→ **ACTION ITEM**:
Return each line of the listing that contains the string "limiting".

→ **RECORD EXTRACTS**:

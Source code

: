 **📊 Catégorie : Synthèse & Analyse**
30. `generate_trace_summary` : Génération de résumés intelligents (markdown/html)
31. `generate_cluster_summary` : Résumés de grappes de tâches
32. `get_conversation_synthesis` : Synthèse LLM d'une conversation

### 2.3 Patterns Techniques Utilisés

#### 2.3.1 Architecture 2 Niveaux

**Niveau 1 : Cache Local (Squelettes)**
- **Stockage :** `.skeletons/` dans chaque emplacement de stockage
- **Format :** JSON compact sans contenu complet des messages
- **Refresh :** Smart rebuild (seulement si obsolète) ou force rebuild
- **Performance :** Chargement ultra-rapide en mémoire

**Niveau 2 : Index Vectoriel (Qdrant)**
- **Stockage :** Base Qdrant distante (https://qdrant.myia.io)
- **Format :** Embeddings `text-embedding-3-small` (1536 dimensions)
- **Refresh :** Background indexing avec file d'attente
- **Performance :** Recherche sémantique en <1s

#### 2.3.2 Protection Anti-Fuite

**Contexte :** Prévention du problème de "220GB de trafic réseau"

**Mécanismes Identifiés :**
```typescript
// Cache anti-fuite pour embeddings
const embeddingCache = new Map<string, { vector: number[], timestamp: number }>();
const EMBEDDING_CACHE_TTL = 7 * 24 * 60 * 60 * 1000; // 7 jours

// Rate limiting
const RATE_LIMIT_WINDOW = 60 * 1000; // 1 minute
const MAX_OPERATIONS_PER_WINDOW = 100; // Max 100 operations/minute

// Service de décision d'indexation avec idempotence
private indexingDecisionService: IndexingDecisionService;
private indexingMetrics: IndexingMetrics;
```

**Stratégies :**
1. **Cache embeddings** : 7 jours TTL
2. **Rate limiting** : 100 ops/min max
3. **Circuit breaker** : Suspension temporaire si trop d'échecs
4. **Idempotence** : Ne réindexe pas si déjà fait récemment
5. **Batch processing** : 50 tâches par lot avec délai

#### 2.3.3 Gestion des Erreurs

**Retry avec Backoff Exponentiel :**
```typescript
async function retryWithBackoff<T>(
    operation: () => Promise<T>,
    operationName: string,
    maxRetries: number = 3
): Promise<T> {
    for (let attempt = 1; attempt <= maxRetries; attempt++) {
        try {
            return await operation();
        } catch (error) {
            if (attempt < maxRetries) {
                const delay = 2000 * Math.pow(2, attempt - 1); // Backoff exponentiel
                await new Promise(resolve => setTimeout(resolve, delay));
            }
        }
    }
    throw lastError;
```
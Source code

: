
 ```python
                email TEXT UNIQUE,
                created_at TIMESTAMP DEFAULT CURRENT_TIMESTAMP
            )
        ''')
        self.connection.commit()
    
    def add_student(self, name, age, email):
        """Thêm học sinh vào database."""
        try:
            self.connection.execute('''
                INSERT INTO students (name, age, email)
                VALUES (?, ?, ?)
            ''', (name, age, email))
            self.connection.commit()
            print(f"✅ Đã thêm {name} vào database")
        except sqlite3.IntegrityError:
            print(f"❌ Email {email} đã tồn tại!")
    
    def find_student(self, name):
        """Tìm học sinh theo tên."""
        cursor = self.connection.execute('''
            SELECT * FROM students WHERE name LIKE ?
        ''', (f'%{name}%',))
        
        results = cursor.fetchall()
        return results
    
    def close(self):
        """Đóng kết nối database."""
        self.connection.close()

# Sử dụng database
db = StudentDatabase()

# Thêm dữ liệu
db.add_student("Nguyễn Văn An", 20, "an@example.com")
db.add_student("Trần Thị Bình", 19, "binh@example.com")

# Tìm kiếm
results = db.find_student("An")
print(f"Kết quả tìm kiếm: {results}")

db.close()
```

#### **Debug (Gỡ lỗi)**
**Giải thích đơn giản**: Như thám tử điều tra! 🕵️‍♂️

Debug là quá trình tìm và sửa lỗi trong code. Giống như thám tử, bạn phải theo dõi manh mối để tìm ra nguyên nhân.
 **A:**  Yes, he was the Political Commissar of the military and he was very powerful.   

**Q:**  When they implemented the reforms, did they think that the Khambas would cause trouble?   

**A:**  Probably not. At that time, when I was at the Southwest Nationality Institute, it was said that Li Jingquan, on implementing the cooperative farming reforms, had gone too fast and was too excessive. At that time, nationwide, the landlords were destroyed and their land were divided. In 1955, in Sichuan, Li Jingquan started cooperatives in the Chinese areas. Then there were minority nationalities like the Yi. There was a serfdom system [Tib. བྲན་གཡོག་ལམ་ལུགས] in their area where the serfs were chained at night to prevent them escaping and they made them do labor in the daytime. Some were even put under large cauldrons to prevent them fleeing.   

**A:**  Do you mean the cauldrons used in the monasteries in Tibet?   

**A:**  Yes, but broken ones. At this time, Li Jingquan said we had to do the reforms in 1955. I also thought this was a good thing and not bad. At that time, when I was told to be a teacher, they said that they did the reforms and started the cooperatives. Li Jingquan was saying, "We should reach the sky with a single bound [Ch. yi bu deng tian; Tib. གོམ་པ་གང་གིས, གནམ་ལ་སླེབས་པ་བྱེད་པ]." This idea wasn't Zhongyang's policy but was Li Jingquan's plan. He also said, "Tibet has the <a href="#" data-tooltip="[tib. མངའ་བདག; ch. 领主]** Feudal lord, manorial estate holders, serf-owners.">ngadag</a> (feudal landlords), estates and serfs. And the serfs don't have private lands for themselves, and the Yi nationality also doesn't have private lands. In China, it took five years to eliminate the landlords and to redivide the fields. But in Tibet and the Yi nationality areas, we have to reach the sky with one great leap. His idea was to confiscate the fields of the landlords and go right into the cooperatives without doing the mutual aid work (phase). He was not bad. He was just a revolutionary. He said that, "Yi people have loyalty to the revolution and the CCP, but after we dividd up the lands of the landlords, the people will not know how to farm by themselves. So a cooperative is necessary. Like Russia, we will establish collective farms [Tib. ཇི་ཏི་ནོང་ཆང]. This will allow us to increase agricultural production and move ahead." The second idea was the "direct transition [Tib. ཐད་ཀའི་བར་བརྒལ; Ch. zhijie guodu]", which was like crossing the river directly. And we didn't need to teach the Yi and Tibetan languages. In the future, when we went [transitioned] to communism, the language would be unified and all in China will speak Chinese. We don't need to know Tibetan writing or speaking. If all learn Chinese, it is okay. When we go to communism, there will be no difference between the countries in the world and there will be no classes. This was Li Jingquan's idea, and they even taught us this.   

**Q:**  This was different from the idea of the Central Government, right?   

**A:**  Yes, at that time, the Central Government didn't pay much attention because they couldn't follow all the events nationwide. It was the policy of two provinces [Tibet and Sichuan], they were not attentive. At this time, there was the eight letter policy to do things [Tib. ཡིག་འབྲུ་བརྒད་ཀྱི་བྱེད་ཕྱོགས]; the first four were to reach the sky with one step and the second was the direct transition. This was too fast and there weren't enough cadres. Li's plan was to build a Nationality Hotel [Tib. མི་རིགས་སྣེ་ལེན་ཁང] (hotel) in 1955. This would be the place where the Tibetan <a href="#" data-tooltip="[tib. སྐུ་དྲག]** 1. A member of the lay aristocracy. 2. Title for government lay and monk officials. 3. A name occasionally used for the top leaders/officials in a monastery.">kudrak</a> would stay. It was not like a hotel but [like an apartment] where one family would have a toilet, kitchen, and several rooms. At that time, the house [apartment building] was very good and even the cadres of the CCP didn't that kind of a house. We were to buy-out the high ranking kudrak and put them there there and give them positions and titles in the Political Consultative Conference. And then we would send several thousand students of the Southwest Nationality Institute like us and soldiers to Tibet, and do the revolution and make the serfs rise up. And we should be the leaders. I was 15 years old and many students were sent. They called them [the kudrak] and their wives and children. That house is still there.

→ **EXERCISE SOLUTION**:
// Rate limiting
2. **Rate limiting** : 100 ops/min max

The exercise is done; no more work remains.